Nowe doniesienia ws. śmierci Lerch i Klaksona. Podważono to, co przekazała policja
W ubiegłym tygodniu miało miejsce tragiczne wydarzenie. W domu pod Poznaniem znaleziono martwe ciała małżeństwa. Mowa była o rozszerzonym samobójstwie. Eksperci jednak twierdzą, że taka opcja nie wchodzi w grę.
Tragedia pod Poznaniem
W niedzielę, 2 września, w domu w Będlewie koło Poznania miało miejsce tragiczne wydarzenie. Bliscy Pauliny Lerch , uczestniczki programu "Top Model", zgłosili jej i jej męża, Sławomira L., zniknięcie. Po przybyciu na miejsce policja odkryła ciała pary w kuchni, z widocznymi śladami postrzałów. Obok ciał znajdował się rewolwer.
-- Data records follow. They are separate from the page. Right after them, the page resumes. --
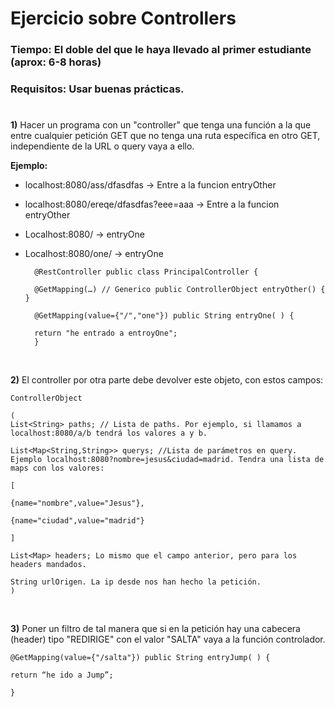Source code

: # Ejercicio sobre Controllers

### **Tiempo:** El doble del que le haya llevado al primer estudiante (aprox: 6-8 horas)

### **Requisitos:** Usar buenas prácticas. 

#

**1)** Hacer un programa con un "controller" que tenga una función a la que entre cualquier petición GET que no tenga una ruta específica en otro GET, independiente de la URL o query vaya a ello.

**Ejemplo:**<br>

- localhost:8080/ass/dfasdfas -> Entre a la funcion entryOther

- localhost:8080/ereqe/dfasdfas?eee=aaa -> Entre a la funcion entryOther

- Localhost:8080/ -> entryOne

- Localhost:8080/one/ -> entryOne

        @RestController public class PrincipalController {

        @GetMapping(…) // Generico public ControllerObject entryOther() { }

        @GetMapping(value={"/","one"}) public String entryOne( ) {

        return "he entrado a entroyOne";
        }

<br>

**2)** El controller por otra parte debe devolver este objeto, con estos campos:

    ControllerObject

    (
    List<String> paths; // Lista de paths. Por ejemplo, si llamamos a localhost:8080/a/b tendrá los valores a y b.

    List<Map<String,String>> querys; //Lista de parámetros en query. Ejemplo localhost:8080?nombre=jesus&ciudad=madrid. Tendra una lista de maps con los valores:

    [

    {name="nombre",value="Jesus"},

    {name="ciudad",value="madrid"}

    ]

    List<Map> headers; Lo mismo que el campo anterior, pero para los headers mandados.

    String urlOrigen. La ip desde nos han hecho la petición.
    )
<br>

**3)** Poner un filtro de tal manera que si en la petición hay una cabecera (header) tipo "REDIRIGE" con el valor "SALTA" vaya a la función controlador.

    @GetMapping(value={"/salta"}) public String entryJump( ) {

    return “he ido a Jump”;

    }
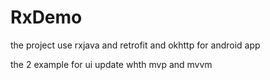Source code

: # RxDemo
the project use rxjava and retrofit and okhttp for android app

the 2 example for ui update whth mvp and mvvm
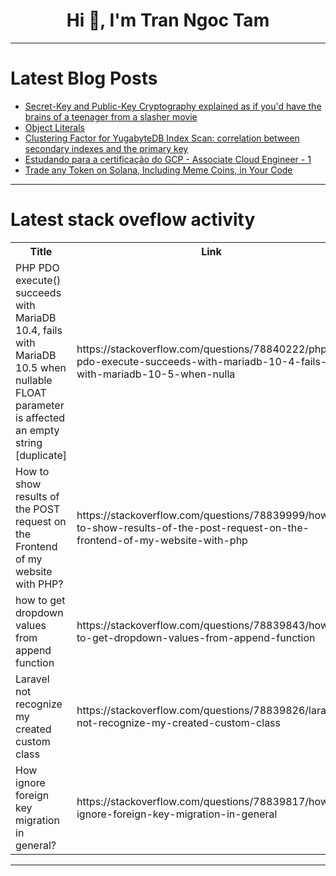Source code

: <h1 align="center">Hi 👋, I'm Tran Ngoc Tam</h1>

---

# Latest Blog Posts 
<!-- BLOG-POST-LIST:START -->
- [Secret-Key and Public-Key Cryptography explained as if you&#39;d have the brains of a teenager from a slasher movie](https://dev.to/taskill/secret-key-and-public-key-cryptography-explained-as-if-youd-have-the-brains-of-a-teenager-from-a-slasher-movie-5h54)
- [Object Literals](https://dev.to/meganpaffrath/object-literals-1d93)
- [Clustering Factor for YugabyteDB Index Scan: correlation between secondary indexes and the primary key](https://dev.to/yugabyte/clustering-factor-for-yugabytedb-index-scan-correlation-between-secondary-indexes-and-the-primary-key-1fia)
- [Estudando para a certificação do GCP - Associate Cloud Engineer - 1](https://dev.to/carolrochafloro/estudando-para-a-certificacao-de-associate-cloud-engineer-gcp-12n7)
- [Trade any Token on Solana, Including Meme Coins, in Your Code](https://dev.to/desprdo/trade-any-token-on-solana-including-meme-coins-in-your-code-3lj3)
<!-- BLOG-POST-LIST:END -->

---

# Latest stack oveflow activity
<table>
  <tr><th>Title</th><th>Link</th></tr>
  <!-- STACKOVERFLOW:START --><tr><td>PHP PDO execute&lpar;&rpar; succeeds with MariaDB 10.4, fails with MariaDB 10.5 when nullable FLOAT parameter is affected an empty string [duplicate]</td><td>https://stackoverflow.com/questions/78840222/php-pdo-execute-succeeds-with-mariadb-10-4-fails-with-mariadb-10-5-when-nulla</td></tr><tr><td>How to show results of the POST request on the Frontend of my website with PHP?</td><td>https://stackoverflow.com/questions/78839999/how-to-show-results-of-the-post-request-on-the-frontend-of-my-website-with-php</td></tr><tr><td>how to get dropdown values from append function</td><td>https://stackoverflow.com/questions/78839843/how-to-get-dropdown-values-from-append-function</td></tr><tr><td>Laravel not recognize my created custom class</td><td>https://stackoverflow.com/questions/78839826/laravel-not-recognize-my-created-custom-class</td></tr><tr><td>How ignore foreign key migration in general?</td><td>https://stackoverflow.com/questions/78839817/how-ignore-foreign-key-migration-in-general</td></tr><!-- STACKOVERFLOW:END -->
</table>

---


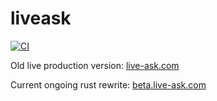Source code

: # liveask

[![CI](https://github.com/liveask/liveask/actions/workflows/ci.yml/badge.svg)](https://github.com/liveask/liveask/actions/workflows/ci.yml)

Old live production version: [live-ask.com](https://www.live-ask.com)

Current ongoing rust rewrite: [beta.live-ask.com](https://beta.live-ask.com) 
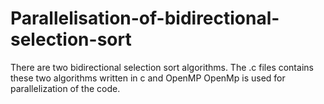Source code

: # Parallelisation-of-bidirectional-selection-sort
 There are two bidirectional selection sort algorithms. The .c files contains these two algorithms written in c and OpenMP
 OpenMp is used for parallelization of the code.
 
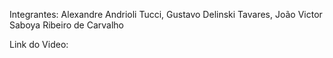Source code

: Integrantes:
Alexandre Andrioli Tucci, 
Gustavo Delinski Tavares, 
João Victor Saboya Ribeiro de Carvalho

Link do Video: 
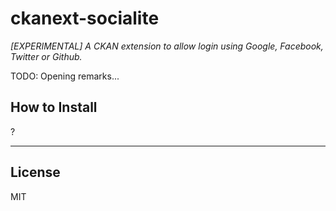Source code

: # ckanext-socialite
_[EXPERIMENTAL] A CKAN extension to allow login using Google, Facebook, Twitter or Github._

TODO: Opening remarks...


## How to Install

?

---

## License

MIT
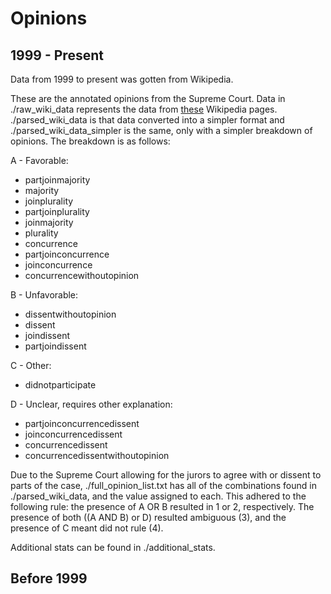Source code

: # Opinions

## 1999 - Present  

Data from 1999 to present was gotten from Wikipedia.  

These are the annotated opinions from the Supreme Court. Data in ./raw_wiki_data
represents the data from [these](https://en.wikipedia.org/wiki/Lists_of_United_States_Supreme_Court_cases#By_term_(since_1999))
Wikipedia pages. ./parsed_wiki_data is that data converted into a simpler format
and ./parsed_wiki_data_simpler is the same, only with a simpler breakdown of opinions.
The breakdown is as follows:   

A - Favorable:  
 - partjoinmajority
 - majority
 - joinplurality
 - partjoinplurality
 - joinmajority
 - plurality
 - concurrence
 - partjoinconcurrence
 - joinconcurrence
 - concurrencewithoutopinion

B - Unfavorable:  
 - dissentwithoutopinion
 - dissent
 - joindissent
 - partjoindissent

C - Other:  
 - didnotparticipate

D - Unclear, requires other explanation:
 - partjoinconcurrencedissent
 - joinconcurrencedissent
 - concurrencedissent
 - concurrencedissentwithoutopinion  

Due to the Supreme Court allowing for the jurors to agree with or dissent to parts
of the case, ./full_opinion_list.txt has all of the combinations found in
./parsed_wiki_data, and the value assigned to each. This adhered to the following
rule: the presence of A OR B resulted in 1 or 2, respectively. The presence of both ((A AND B) or D)
resulted ambiguous (3), and the presence of C meant did not rule (4).

Additional stats can be found in ./additional_stats.  

 ## Before 1999
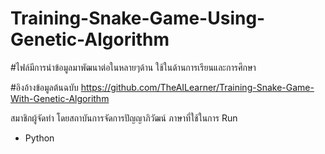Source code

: # Training-Snake-Game-Using-Genetic-Algorithm


#ไฟล์มีการนำข้อมูลมาพัฒนาต่อในหลายๆด้าน ใช้ในด้านการเรียนและการศึกษา

#อิงอ้างข้อมูลต้นฉบับ https://github.com/TheAILearner/Training-Snake-Game-With-Genetic-Algorithm

สมาชิกผู้จัดทำ โดยสถาบันการจัดการปัญญาภิวัฒน์
ภาษาที่ใช้ในการ Run 
- Python
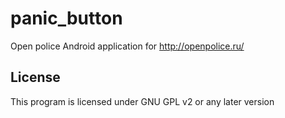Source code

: panic_button
============

Open police Android application for http://openpolice.ru/

License
-------------
This program is licensed under GNU GPL v2 or any later version
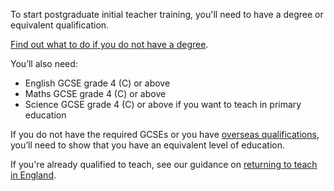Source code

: To start postgraduate initial teacher training, you'll need to have a degree or equivalent qualification.

[Find out what to do if you do not have a degree](/guidance/become-a-teacher-in-england#if-you-do-not-have-a-degree).

You’ll also need:

* English GCSE grade 4 (C) or above
* Maths GCSE grade 4 (C) or above
* Science GCSE grade 4 (C) or above if you want to teach in primary education

If you do not have the required GCSEs or you have [overseas qualifications](/international-candidates), you’ll need to show that you have an equivalent level of education.

If you're already qualified to teach, see our guidance on [returning to teach in England](/returning-to-teaching).
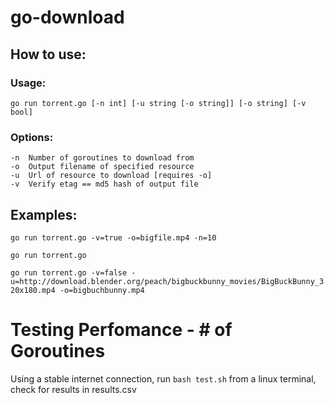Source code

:# go-download
## How to use:
### Usage:

`go run torrent.go [-n int] [-u string [-o string]] [-o string] [-v bool]`

### Options:

	-n	Number of goroutines to download from
	-o 	Output filename of specified resource
	-u	Url of resource to download [requires -o]
	-v	Verify etag == md5 hash of output file

## Examples:
`go run torrent.go -v=true -o=bigfile.mp4 -n=10`

`go run torrent.go`

`go run torrent.go -v=false -u=http://download.blender.org/peach/bigbuckbunny_movies/BigBuckBunny_320x180.mp4 -o=bigbuchbunny.mp4`

# Testing Perfomance - # of Goroutines

Using a stable internet connection, run `bash test.sh` from a linux terminal, check for results in results.csv
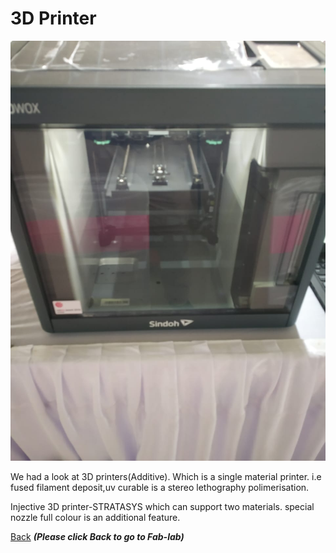 #  3D Printer

![3D Printer](/images/3D-printer.jpg)

We had a   look   at 3D printers(Additive). Which is a single material printer. i.e fused filament deposit,uv curable is a stereo lethography polimerisation.
 
 Injective 3D printer-STRATASYS which can support two materials. special nozzle full colour is an   additional feature.



[Back](/mdfiles/Fab-Lab.md)  ***(Please click  Back to go to Fab-lab)***

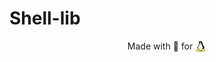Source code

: # Shell-lib

<p align="center">
  Made with 💝 for <img src=".github/tux.png" align="top" width="18" />
</p>

<!--
| |
| :---: |
| Made with 💝 for <img src=".github/tux.png" align="top" width="18" /> |
-->
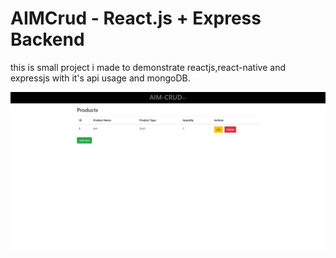 # AIMCrud - React.js + Express Backend

this is small project i made to demonstrate reactjs,react-native and expressjs with it's api usage and mongoDB.

![image](https://raw.githubusercontent.com/ahmadim98/react-aimcrud/master/screenshots/1.PNG)
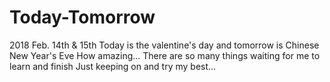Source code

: # Today-Tomorrow
2018 Feb. 14th &amp; 15th
Today is the valentine's day and tomorrow is Chinese New Year's Eve
How amazing...
There are so many things waiting for me to learn and finish
Just keeping on and try my best...
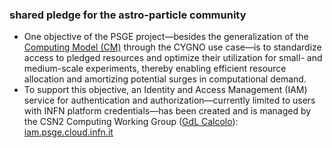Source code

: ### shared pledge for the astro-particle community
+ One objective of the PSGE project—besides the generalization of the [Computing Model (CM)](https://github.com/CYGNUS-RD/middleware/) through the CYGNO use case—is to standardize
access to pledged resources and optimize their utilization for small- and medium-scale experiments, thereby enabling efficient resource allocation 
and amortizing potential surges in computational demand.
+ To support this objective, an Identity and Access Management (IAM) service for authentication and authorization—currently limited to users with INFN platform credentials—has been
created and is managed by the CSN2 Computing Working Group ([GdL Calcolo](https://web.infn.it/csn2/index.php/it/struttura/gruppo-calcolo)): [iam.psge.cloud.infn.it](iam.psge.cloud.infn.it)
O wszystkim powiadomiła nas między godz. 17 a 18 osoba związana z najbliższą rodziną ofiar. Dom był zamknięty od środka. Mamy podejrzenie, że mężczyzna zabił kobietę, a później odebrał sobie życie - informuje źródło Super Expressu
Obecnie policja nie jest w stanie określić przyczyny zgonu z uwagi na zaawansowany rozkład ciał, ale na podstawie okoliczności śmierci i dowodów zgromadzonych na miejscu, wykluczono udział osób trzecich. Mł. insp. Andrzej Borowiak, rzecznik prasowy Komendanta Wojewódzkiego Policji w Poznaniu, przekazał mediom:
Przyczyna zgonu będzie ustalana podczas sekcji zwłok, ponieważ ciała są w stanie zaawansowanego rozkładu. Dom był zamknięty od środka. W pobliżu zwłok znaleziono broń, co może sugerować morderstwo lub "samobójstwo rozszerzone". Dokładne okoliczności śmierci będą wyjaśniane w toku śledztwa.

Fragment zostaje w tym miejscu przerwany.